Another deviation from the predominant movement of the late 19th century, impressionism, was the absence of small and thin brush strokes. Instead, fauve art paintings are dominated by bold, undisguised brushstrokes. Therefore, if one pays attention to a fauvist painting, he can clearly see the strokes painters used to apply color to the painting. As a result, transition between adjacent colors is quite abrupt, as it is evident on Andre Derain's portrait of Henri Matisse from 1905.
Disregard of Three-Dimensionality
Disregard of three-dimensionality does not refer to disregard of perspective, as fauvist painters made use of the technique to depict depth in objects and landscapes. Instead, the issues that weakened the perception of depth on fauvist paintings were the seemingly autonomous bold strokes and the lack of subtle shading.

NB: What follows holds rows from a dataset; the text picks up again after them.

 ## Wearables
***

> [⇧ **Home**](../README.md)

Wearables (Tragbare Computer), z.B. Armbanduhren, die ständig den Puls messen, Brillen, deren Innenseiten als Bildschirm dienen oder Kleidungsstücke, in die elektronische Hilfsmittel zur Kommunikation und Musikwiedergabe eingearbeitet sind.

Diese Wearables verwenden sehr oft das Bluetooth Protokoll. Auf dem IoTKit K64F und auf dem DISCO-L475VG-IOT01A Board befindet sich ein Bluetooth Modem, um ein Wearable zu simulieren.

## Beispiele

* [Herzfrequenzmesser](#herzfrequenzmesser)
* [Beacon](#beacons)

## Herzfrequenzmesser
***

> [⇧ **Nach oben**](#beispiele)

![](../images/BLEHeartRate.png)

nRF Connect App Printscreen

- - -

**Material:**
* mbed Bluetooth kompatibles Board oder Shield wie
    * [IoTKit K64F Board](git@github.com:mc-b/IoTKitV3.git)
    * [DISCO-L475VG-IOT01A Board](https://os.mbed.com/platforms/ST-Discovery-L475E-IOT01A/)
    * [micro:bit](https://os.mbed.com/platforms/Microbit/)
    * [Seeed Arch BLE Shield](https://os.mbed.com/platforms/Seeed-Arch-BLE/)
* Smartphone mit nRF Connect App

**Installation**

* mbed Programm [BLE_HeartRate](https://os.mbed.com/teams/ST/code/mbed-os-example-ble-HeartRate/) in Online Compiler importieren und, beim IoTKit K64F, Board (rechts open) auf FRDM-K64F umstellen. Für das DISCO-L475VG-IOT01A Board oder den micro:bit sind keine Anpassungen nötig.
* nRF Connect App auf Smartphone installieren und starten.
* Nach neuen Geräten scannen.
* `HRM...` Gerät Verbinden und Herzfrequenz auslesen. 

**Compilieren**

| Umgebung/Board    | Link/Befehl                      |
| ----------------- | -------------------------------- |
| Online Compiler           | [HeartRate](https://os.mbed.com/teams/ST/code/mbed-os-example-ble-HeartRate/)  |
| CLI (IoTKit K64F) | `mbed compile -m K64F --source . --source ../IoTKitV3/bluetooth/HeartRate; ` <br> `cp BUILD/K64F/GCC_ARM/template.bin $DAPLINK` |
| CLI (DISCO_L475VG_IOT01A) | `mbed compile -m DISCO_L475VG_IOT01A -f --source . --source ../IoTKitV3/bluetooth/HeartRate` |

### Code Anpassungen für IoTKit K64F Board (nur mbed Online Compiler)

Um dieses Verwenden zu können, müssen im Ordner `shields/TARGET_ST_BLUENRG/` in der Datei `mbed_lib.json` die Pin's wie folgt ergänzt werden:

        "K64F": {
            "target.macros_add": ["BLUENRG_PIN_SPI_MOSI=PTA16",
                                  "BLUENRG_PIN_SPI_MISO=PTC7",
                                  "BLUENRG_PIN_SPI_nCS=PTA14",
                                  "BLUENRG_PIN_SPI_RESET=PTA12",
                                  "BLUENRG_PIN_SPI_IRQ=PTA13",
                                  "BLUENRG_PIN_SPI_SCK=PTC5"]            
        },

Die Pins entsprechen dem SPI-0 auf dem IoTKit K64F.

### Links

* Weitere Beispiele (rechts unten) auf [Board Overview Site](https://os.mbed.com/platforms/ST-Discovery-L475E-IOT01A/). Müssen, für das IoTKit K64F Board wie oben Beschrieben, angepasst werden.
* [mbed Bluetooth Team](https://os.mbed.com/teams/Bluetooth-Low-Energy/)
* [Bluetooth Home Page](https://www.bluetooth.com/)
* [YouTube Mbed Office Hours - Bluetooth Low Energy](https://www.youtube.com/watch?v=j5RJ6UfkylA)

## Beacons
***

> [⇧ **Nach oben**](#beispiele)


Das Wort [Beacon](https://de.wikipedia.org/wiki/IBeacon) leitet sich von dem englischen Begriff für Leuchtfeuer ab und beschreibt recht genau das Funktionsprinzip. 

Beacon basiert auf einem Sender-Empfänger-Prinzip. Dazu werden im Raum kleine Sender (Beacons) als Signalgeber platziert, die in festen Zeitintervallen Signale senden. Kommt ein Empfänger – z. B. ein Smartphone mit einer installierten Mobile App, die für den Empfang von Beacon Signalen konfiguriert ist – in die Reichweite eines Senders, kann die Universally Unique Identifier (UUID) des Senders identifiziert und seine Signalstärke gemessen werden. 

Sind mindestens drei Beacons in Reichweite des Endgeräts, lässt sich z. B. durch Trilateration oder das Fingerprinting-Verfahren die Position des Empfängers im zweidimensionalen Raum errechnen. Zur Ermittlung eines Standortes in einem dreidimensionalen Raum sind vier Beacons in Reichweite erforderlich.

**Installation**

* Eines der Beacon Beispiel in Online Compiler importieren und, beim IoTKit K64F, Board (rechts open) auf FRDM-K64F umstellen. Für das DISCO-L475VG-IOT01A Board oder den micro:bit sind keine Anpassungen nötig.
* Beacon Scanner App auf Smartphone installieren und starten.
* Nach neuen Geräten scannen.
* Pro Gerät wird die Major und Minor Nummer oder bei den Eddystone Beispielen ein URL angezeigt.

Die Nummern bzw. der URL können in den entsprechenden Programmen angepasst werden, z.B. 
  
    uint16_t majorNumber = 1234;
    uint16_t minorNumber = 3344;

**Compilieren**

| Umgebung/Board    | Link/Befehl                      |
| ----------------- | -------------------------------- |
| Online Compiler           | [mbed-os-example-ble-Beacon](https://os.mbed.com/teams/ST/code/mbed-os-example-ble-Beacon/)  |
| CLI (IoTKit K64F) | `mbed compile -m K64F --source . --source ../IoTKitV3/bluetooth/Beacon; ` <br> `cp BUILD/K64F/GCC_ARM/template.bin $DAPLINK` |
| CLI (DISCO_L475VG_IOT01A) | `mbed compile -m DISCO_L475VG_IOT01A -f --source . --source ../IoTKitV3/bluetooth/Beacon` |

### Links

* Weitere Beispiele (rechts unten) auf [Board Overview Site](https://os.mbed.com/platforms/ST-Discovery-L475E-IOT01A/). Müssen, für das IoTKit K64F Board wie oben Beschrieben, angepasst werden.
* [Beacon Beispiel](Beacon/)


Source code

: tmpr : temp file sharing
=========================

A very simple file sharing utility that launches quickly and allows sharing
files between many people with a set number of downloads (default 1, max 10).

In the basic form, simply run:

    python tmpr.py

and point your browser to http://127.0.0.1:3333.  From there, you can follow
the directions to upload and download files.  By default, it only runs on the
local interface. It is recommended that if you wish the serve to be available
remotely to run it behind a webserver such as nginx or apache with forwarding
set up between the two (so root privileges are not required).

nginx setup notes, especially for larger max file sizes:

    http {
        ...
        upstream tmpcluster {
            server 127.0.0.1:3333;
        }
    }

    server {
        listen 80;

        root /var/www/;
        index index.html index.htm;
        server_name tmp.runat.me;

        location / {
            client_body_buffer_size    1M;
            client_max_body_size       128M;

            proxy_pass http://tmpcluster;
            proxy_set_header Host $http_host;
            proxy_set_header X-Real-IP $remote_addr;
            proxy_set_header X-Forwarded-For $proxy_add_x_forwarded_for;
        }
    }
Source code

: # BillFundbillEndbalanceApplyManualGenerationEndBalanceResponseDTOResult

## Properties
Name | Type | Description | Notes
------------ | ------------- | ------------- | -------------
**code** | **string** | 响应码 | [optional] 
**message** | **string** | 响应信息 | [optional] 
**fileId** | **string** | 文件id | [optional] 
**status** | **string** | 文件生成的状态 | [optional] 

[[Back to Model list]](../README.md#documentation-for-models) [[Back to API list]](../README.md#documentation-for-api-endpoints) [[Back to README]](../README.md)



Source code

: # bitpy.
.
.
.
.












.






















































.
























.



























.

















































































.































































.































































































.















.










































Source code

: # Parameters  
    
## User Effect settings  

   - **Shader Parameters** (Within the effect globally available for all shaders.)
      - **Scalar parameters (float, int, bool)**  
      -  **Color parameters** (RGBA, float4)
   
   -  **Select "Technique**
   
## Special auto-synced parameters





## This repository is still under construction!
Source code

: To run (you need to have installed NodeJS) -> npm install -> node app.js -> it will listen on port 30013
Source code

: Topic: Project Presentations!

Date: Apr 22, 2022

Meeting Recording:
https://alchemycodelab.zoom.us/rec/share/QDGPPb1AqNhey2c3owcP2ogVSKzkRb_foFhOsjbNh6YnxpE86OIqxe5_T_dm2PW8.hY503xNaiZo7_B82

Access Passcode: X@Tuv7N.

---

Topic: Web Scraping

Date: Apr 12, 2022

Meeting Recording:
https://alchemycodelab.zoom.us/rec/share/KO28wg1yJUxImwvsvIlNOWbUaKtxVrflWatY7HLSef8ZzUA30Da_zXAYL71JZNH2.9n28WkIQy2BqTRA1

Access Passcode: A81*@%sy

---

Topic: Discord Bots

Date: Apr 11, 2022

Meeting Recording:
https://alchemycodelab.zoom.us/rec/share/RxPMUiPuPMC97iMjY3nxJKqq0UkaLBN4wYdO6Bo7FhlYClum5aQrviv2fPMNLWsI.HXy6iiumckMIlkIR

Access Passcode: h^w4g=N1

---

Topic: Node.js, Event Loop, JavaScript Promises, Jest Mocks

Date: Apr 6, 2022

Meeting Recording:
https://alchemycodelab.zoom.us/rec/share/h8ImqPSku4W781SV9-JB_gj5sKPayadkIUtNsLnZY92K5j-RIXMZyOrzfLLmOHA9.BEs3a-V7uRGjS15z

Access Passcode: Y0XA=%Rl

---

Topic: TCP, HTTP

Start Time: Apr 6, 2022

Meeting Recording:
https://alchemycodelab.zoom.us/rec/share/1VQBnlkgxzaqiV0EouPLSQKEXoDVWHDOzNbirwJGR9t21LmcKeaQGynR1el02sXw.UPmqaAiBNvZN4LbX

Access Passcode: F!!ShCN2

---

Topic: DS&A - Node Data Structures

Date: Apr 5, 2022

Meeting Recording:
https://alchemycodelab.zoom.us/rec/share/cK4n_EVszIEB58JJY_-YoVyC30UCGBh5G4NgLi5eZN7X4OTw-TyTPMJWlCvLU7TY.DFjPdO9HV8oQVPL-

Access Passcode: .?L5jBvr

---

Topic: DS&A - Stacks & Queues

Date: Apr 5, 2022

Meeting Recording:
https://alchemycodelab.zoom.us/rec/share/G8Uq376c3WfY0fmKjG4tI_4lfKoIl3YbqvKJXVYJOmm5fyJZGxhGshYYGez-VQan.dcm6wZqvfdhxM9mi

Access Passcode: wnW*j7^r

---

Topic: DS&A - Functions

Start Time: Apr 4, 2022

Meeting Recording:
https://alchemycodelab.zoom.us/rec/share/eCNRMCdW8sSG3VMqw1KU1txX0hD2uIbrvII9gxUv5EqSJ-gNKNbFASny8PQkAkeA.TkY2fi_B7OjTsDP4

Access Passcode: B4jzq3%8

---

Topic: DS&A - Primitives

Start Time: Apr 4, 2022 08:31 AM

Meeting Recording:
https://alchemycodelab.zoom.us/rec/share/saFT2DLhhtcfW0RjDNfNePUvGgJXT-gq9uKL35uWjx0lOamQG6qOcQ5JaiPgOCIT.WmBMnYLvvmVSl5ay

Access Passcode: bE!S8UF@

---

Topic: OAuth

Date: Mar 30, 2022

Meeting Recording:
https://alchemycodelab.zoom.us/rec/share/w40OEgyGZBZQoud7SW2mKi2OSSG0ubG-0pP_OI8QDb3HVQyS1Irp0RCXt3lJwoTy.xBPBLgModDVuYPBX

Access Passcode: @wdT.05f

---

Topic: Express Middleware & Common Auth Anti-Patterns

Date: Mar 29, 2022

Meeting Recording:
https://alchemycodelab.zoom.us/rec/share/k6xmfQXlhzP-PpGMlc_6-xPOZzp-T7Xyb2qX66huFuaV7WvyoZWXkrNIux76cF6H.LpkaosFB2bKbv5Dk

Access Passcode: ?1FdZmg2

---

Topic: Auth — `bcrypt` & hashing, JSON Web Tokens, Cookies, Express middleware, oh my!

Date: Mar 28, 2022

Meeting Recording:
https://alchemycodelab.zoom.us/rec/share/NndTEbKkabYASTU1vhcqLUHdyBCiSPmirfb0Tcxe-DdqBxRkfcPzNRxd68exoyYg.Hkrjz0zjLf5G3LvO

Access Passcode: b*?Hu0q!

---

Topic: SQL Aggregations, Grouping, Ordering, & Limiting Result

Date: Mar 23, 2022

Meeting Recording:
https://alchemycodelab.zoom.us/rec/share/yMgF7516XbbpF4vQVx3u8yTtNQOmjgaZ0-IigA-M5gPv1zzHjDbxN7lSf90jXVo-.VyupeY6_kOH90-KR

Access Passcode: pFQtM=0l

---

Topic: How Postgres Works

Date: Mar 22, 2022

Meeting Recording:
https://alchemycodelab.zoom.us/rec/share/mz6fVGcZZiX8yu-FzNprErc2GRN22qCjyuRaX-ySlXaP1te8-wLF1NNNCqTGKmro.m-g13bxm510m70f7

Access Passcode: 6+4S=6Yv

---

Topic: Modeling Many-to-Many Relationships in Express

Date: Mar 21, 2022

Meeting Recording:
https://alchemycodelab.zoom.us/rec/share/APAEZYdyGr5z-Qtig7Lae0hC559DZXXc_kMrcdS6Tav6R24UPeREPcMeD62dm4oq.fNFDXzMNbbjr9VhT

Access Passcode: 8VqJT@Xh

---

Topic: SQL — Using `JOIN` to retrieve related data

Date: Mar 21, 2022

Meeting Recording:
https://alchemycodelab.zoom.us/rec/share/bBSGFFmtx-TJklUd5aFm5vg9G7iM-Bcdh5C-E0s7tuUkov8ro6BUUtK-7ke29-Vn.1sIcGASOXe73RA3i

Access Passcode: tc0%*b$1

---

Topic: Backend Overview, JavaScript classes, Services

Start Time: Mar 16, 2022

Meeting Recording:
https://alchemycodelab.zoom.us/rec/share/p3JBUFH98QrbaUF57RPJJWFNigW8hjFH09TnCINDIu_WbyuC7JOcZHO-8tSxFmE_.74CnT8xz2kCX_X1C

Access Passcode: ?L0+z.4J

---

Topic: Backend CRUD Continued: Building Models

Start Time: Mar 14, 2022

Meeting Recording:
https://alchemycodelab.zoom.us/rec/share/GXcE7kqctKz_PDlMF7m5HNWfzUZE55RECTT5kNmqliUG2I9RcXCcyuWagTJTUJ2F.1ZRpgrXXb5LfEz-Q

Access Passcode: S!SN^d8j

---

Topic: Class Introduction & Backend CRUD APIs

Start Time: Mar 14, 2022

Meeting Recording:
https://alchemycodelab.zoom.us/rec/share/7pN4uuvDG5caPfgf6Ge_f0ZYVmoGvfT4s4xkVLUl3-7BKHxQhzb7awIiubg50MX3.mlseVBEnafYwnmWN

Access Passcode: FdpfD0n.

This characteristic derives from the fact that fauvists' priority was not the accurate representation of a surface's appearance.
As described above, contrary to impressionism, realism was not in the agenda of fauvist artists. Instead, as the Art Story Foundation suggests, fauvists used unnatural color combinations in their works to elicit a variety of emotional responses. Therefore, the use of color did not abide by any laws, but it was more a way for fauvists to depict their own emotions on the canvas. In this respect, Tate suggests that fauve art can also be seen as a form of expressionism.